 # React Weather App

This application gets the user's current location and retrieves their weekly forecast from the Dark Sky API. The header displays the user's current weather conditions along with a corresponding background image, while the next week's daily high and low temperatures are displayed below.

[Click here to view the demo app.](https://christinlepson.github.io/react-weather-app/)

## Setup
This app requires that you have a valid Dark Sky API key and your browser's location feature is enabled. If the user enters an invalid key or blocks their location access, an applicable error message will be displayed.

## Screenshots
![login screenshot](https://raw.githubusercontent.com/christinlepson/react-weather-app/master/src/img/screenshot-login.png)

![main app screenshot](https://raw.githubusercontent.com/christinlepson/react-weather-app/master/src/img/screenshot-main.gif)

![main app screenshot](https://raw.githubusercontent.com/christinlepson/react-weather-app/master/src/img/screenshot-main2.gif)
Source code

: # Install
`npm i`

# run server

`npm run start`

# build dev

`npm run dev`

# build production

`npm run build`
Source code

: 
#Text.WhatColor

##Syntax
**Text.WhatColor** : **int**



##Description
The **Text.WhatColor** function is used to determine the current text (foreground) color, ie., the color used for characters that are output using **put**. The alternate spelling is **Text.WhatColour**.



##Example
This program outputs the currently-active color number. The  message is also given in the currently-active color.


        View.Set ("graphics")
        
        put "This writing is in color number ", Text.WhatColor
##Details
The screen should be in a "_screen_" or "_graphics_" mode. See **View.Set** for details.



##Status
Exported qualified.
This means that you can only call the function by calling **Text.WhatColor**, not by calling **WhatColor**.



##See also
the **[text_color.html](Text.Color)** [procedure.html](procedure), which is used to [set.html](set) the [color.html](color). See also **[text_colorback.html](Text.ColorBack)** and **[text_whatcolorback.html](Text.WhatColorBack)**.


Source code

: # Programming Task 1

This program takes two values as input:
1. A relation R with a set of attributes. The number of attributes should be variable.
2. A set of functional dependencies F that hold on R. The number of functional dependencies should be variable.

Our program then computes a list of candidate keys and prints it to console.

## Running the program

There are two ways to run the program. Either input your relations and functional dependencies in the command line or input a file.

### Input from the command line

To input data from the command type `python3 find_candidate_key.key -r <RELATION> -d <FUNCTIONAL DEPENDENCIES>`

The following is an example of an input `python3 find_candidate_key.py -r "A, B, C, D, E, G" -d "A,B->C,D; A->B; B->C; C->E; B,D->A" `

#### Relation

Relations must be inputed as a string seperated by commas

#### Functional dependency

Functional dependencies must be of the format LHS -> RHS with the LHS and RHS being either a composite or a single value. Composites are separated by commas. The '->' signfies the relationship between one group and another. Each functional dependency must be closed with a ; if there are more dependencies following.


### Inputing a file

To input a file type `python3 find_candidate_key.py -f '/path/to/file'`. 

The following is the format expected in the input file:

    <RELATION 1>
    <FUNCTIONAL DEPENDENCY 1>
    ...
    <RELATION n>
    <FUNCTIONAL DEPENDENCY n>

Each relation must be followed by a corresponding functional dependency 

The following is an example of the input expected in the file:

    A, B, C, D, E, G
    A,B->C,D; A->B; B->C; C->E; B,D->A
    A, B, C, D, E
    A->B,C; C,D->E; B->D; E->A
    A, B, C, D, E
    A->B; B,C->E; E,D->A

» Work instructions: Give the entries again in full, exactly as they are written.

» Result of the task:
 # React Weather App

This application gets the user's current location and retrieves their weekly forecast from the Dark Sky API. The header displays the user's current weather conditions along with a corresponding background image, while the next week's daily high and low temperatures are displayed below.

[Click here to view the demo app.](https://christinlepson.github.io/react-weather-app/)

## Setup
This app requires that you have a valid Dark Sky API key and your browser's location feature is enabled. If the user enters an invalid key or blocks their location access, an applicable error message will be displayed.

## Screenshots
![login screenshot](https://raw.githubusercontent.com/christinlepson/react-weather-app/master/src/img/screenshot-login.png)

![main app screenshot](https://raw.githubusercontent.com/christinlepson/react-weather-app/master/src/img/screenshot-main.gif)

![main app screenshot](https://raw.githubusercontent.com/christinlepson/react-weather-app/master/src/img/screenshot-main2.gif)
Source code

: # Install
`npm i`

# run server

`npm run start`

# build dev

`npm run dev`

# build production

`npm run build`
Source code

: 
#Text.WhatColor

##Syntax
**Text.WhatColor** : **int**



##Description
The **Text.WhatColor** function is used to determine the current text (foreground) color, ie., the color used for characters that are output using **put**. The alternate spelling is **Text.WhatColour**.



##Example
This program outputs the currently-active color number. The  message is also given in the currently-active color.


        View.Set ("graphics")
        
        put "This writing is in color number ", Text.WhatColor
##Details
The screen should be in a "_screen_" or "_graphics_" mode. See **View.Set** for details.



##Status
Exported qualified.
This means that you can only call the function by calling **Text.WhatColor**, not by calling **WhatColor**.



##See also
the **[text_color.html](Text.Color)** [procedure.html](procedure), which is used to [set.html](set) the [color.html](color). See also **[text_colorback.html](Text.ColorBack)** and **[text_whatcolorback.html](Text.WhatColorBack)**.


Source code

: # Programming Task 1

This program takes two values as input:
1. A relation R with a set of attributes. The number of attributes should be variable.
2. A set of functional dependencies F that hold on R. The number of functional dependencies should be variable.

Our program then computes a list of candidate keys and prints it to console.

## Running the program

There are two ways to run the program. Either input your relations and functional dependencies in the command line or input a file.

### Input from the command line

To input data from the command type `python3 find_candidate_key.key -r <RELATION> -d <FUNCTIONAL DEPENDENCIES>`

The following is an example of an input `python3 find_candidate_key.py -r "A, B, C, D, E, G" -d "A,B->C,D; A->B; B->C; C->E; B,D->A" `

#### Relation

Relations must be inputed as a string seperated by commas

#### Functional dependency

Functional dependencies must be of the format LHS -> RHS with the LHS and RHS being either a composite or a single value. Composites are separated by commas. The '->' signfies the relationship between one group and another. Each functional dependency must be closed with a ; if there are more dependencies following.


### Inputing a file

To input a file type `python3 find_candidate_key.py -f '/path/to/file'`. 

The following is the format expected in the input file:

    <RELATION 1>
    <FUNCTIONAL DEPENDENCY 1>
    ...
    <RELATION n>
    <FUNCTIONAL DEPENDENCY n>

Each relation must be followed by a corresponding functional dependency 

The following is an example of the input expected in the file:

    A, B, C, D, E, G
    A,B->C,D; A->B; B->C; C->E; B,D->A
    A, B, C, D, E
    A->B,C; C,D->E; B->D; E->A
    A, B, C, D, E
    A->B; B,C->E; E,D->A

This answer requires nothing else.